DATA FOR PROCESSING:
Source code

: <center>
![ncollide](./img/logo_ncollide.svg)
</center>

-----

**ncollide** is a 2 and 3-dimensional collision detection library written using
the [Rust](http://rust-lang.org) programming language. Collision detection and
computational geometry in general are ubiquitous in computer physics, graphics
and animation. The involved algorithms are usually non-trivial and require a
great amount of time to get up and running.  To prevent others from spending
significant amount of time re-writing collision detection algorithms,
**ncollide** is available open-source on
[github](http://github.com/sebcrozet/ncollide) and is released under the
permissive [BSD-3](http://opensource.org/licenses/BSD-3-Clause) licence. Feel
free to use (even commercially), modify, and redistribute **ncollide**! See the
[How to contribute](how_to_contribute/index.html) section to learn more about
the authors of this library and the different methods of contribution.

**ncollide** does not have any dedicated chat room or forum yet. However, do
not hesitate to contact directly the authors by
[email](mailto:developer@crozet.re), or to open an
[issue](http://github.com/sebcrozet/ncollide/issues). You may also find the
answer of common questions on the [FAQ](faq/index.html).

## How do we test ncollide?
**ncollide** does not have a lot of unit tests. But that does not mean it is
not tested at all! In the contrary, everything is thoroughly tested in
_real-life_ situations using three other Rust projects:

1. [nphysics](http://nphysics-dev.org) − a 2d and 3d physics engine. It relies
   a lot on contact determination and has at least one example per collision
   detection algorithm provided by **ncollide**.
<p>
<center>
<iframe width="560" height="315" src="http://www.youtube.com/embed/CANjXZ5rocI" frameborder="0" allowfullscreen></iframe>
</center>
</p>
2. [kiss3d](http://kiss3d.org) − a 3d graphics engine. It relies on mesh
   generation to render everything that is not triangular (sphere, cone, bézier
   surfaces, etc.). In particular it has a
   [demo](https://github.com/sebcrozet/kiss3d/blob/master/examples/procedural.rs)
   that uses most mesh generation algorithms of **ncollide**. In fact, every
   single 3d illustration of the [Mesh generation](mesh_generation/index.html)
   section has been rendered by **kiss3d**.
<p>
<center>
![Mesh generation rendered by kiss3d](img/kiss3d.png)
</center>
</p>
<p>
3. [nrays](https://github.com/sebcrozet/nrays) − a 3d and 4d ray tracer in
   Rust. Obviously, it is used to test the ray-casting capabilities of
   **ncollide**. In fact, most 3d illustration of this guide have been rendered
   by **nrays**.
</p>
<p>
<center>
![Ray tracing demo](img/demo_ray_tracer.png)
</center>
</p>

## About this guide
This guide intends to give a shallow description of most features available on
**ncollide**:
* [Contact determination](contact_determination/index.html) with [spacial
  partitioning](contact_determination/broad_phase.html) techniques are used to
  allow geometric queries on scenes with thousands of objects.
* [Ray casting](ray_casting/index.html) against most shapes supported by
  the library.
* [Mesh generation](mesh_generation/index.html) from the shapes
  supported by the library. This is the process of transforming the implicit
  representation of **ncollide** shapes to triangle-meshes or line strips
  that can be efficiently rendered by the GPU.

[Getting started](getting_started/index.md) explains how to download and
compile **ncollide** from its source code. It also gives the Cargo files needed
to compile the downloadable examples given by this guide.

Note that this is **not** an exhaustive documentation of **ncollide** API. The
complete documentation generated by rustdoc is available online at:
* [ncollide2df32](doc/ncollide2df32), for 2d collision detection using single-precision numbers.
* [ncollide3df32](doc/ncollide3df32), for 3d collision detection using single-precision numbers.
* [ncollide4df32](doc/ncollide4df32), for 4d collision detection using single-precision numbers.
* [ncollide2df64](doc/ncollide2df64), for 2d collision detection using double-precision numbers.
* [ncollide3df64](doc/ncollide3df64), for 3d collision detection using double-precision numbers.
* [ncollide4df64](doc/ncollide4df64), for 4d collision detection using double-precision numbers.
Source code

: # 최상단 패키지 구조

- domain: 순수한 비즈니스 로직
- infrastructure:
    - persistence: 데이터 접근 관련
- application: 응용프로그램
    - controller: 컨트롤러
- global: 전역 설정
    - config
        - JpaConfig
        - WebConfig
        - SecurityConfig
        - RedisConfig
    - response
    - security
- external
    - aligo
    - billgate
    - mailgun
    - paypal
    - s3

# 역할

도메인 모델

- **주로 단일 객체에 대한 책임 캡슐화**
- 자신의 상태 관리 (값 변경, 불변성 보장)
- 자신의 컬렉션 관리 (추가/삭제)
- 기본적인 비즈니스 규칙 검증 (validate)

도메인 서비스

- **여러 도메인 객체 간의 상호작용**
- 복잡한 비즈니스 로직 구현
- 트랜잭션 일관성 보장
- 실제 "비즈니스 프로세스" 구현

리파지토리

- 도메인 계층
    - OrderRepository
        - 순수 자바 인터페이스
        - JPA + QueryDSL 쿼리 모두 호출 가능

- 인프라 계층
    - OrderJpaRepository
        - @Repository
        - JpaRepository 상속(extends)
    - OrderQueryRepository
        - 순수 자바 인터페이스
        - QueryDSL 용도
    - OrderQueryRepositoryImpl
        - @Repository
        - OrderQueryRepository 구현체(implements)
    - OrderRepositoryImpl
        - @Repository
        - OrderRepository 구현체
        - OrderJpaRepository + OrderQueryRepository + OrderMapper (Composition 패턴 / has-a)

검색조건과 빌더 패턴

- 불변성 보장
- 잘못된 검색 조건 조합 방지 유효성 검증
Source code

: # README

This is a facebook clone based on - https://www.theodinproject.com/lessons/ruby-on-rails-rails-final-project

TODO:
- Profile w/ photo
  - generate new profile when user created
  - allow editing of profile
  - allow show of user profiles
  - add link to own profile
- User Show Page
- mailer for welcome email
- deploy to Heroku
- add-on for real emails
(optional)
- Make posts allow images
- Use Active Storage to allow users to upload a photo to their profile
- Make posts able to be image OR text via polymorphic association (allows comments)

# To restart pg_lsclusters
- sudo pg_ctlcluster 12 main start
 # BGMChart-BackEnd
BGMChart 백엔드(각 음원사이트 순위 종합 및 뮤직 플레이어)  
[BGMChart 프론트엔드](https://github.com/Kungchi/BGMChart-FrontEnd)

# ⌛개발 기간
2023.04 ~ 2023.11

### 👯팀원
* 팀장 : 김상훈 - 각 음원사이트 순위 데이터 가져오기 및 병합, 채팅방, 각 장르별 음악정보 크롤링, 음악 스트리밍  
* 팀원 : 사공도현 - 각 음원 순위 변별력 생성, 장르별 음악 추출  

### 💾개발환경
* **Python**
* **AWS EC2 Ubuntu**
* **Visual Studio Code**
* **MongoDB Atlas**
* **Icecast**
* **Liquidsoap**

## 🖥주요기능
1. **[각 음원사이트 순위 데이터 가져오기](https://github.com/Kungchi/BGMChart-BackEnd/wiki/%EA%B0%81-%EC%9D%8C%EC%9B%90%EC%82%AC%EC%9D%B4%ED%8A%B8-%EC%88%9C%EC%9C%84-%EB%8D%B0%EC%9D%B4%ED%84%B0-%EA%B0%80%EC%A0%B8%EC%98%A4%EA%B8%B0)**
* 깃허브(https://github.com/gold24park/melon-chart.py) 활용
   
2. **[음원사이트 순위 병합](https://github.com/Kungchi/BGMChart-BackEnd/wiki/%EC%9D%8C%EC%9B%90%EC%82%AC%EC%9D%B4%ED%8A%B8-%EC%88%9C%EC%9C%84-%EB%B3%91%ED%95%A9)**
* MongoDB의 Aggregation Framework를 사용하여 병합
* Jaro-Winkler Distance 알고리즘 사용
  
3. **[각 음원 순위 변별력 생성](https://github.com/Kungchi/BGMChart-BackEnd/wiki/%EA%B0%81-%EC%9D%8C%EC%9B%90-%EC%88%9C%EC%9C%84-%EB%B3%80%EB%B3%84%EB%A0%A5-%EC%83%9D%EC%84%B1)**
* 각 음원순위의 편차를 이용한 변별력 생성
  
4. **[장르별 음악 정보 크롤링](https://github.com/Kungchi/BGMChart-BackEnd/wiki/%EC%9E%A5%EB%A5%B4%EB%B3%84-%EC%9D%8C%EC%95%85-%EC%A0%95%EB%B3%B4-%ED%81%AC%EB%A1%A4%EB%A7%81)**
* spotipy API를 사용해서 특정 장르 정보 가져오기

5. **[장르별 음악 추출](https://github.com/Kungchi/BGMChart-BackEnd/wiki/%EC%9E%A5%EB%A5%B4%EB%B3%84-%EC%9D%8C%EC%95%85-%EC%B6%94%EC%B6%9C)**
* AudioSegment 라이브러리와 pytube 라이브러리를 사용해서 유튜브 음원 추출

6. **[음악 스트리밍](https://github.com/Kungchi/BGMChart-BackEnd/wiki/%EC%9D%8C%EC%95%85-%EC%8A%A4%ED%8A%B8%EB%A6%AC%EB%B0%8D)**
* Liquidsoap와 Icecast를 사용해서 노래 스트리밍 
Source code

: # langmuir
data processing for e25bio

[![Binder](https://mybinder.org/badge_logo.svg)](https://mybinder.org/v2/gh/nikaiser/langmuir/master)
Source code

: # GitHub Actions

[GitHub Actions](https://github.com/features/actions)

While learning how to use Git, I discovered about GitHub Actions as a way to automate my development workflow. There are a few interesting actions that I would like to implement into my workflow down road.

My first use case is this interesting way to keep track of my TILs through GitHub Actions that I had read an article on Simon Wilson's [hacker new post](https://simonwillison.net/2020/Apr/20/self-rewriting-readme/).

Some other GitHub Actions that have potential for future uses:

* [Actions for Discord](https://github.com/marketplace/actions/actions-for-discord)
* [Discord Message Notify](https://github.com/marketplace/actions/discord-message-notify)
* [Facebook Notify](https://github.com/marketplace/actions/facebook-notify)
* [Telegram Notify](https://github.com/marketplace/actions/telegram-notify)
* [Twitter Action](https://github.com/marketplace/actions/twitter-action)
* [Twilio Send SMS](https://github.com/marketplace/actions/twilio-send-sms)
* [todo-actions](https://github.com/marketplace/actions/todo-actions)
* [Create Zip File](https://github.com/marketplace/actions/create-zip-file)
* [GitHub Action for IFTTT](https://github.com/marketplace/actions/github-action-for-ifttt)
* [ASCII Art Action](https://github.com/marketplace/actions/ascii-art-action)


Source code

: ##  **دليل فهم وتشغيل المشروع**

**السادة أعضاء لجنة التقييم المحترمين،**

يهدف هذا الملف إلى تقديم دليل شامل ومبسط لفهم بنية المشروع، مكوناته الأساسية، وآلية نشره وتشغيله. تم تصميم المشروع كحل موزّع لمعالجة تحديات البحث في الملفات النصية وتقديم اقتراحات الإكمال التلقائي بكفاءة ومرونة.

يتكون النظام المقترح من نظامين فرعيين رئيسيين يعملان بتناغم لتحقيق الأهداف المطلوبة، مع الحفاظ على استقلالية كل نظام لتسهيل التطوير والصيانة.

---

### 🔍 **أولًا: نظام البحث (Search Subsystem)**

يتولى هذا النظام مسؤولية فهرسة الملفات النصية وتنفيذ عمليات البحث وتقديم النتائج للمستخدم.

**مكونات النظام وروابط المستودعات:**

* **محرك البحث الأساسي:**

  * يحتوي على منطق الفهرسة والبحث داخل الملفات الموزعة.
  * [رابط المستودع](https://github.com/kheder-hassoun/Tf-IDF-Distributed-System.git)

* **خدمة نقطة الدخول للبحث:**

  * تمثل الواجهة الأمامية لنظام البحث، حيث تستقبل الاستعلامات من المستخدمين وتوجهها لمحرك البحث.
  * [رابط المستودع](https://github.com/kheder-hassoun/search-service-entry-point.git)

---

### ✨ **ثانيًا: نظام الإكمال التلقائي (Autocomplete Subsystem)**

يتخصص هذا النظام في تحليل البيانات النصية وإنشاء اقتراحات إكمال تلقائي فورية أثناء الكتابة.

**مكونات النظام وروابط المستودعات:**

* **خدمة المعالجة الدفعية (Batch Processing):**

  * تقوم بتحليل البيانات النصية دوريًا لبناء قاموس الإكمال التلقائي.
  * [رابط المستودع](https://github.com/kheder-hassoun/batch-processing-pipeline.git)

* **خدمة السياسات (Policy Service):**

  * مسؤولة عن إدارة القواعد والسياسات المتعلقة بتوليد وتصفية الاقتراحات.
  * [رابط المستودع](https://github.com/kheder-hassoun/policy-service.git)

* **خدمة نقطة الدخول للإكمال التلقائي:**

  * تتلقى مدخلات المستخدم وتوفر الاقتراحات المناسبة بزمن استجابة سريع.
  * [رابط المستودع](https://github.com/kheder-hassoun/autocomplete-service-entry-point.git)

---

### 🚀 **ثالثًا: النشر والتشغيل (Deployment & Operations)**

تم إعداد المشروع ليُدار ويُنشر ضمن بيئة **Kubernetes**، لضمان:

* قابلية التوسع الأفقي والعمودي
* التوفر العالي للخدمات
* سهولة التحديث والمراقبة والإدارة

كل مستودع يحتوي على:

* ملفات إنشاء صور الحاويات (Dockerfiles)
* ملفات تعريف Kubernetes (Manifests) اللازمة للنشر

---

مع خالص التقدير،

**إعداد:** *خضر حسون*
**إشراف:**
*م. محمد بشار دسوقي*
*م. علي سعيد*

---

WHAT IS NEEDED: Repeat the lines from the first one in the records through the line containing "and animation. The", exactly as written, and nothing else.

YOUR RESPONSE:
Source code

: <center>
![ncollide](./img/logo_ncollide.svg)
</center>

-----

**ncollide** is a 2 and 3-dimensional collision detection library written using
the [Rust](http://rust-lang.org) programming language. Collision detection and
computational geometry in general are ubiquitous in computer physics, graphics
and animation. The involved algorithms are usually non-trivial and require a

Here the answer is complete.